In the Arizona State Museum, Tucson, can be seen the material from Ventana Cave, the site in which Dr. Haury and Julian Hayden found evidence of occupation extending from early man of 10,000 years ago to the modern Papago. Among other major archaeological projects which have contributed important chapters in the science of man are Dr. Harold S. Colton and the Museum of Northern Arizona's study of the effect of Sunset Crater's eruption on pueblo people in the Flagstaff area; the excavation of Pueblo Grande by Odd Halseth, city manager and archaeologist of Phoenix; the story of migrations as told by the findings at Casa Grande, where northern mountain people lived side by side with the southern Hohokam; and Clarkdale's Tuzigoot Ruin.

Now, to add to the knowledge that has been secured from Arizona plateaus, desert, cliffs, and valleys, the University of Arizona, in conjunction with the Arizona State Museum, is digging into ruins estimated to have been inhabited from the days of the early Christians into the 15th century.

The vast sites are at Point of Pines, in the central part of the San Carlos Reservation, south of the Black River. On the old Double Circle Ranch near the northern foot of Nantack Ridge, Circle Prairie stretches from tall timber toward the White Mountains in a magnificent scenic sweep. As far as the eye can see lie great mounds, the graves of large agricultural communities which flourished for hundreds of years before Coronado crossed Arizona and which the conquistador passed as his party made its way toward the White Mountains from the Gila.

Present evidence shows that the Indians who chose this scenic location for their pueblos were a sedentary, stable people, living in large communal dwellings and farming for their subsistence. Crop cultivation they carried on in Circle Prairie itself and on flat ground between nearby ridges. On these ridges the archaeologists have discovered terracing to catch and spread rain water, the same technique used by CCC engineers in the 1930's to prevent soil erosion. Close to the ruined pueblos are open reservoirs, constructed by the prehistoric peoples for the storage of domestic water. Apache cattle today still drink from these ancient tanks.

The presence of the sites has been known to southwestern archaeologists for some time. Van Bergen of the Los Angeles Museum, Dr. Cummings, Ben Wetherill, Neil Judd of the U. S. National Museum, Norman Gabel, and Fred Scantling all had been through the Point of Pines area at one time or another.

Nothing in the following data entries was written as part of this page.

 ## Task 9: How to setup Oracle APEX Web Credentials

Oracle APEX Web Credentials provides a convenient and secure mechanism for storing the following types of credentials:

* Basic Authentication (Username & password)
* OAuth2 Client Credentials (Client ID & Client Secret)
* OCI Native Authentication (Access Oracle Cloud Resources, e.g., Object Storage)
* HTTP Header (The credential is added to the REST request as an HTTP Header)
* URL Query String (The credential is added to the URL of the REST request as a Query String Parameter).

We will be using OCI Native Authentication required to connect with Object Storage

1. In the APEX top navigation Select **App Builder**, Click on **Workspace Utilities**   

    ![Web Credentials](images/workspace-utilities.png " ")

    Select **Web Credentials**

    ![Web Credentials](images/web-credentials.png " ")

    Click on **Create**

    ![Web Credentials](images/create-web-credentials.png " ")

E. B. Sayles, Curator of the Arizona State Museum, made the survey, however, which led to the current project to dig into the ruins. In 1940, while associated with Gila Pueblo, Mr. Sayles visited the mounds to check the potsherd collection made there some time before by Wetherill. On his return to Globe he reported a great wealth of ruins. This resulted in his revisiting the scene with Dr. Haury in the summer of 1944 after the closing of the latter's university field work at Forestdale. It was evident to the two archaeologists that important discoveries might be made in the region, so they decided on making an extended survey of the ruins during the next summer. Granted support for this project by the Viking Fund of New York, Dr. Haury and Mr. Sayles spent six weeks in 1945 riding over the country. The two spotted 200 ruins, made potsherd collections from each, and studied variations in masonry construction. The survey convinced the observers of the area's long occupation by prehistoric peoples. "The sites differed greatly in character," said Dr. Haury. "There were some with very little pottery or with just plain brown and red ware. Trash areas indicated a fair-sized population, possibly four or five thousand people by the 14th century. Also, there were indications of sub-surface pit-house structures. As we moved carefully over the prairie, we came across successively more complicated locations with stone masonry houses. Pottery found about these showed more sophisticated cultures."

Preliminary study has shown that a historic pueblo people pulled out of the area probably about 1400. Dr. Haury hopes a later date may be proved, as it might do much to explain one of archaeology's knottiest perplexities, the reason for the sudden abandonment of communities by pueblo dwellers after long years of labor and cultural development.

"One answer we may find here," Dr. Haury asserted. "The Apaches came into this area after 1400. We want to find out whether they found these pueblos inhabited when they arrived, or if there was a hiatus in the Point of Pines occupation. It won't be easy to solve this problem, but we're going to dig a region with a wealth of late ruins which may show us, after we get farther into them, just what did happen."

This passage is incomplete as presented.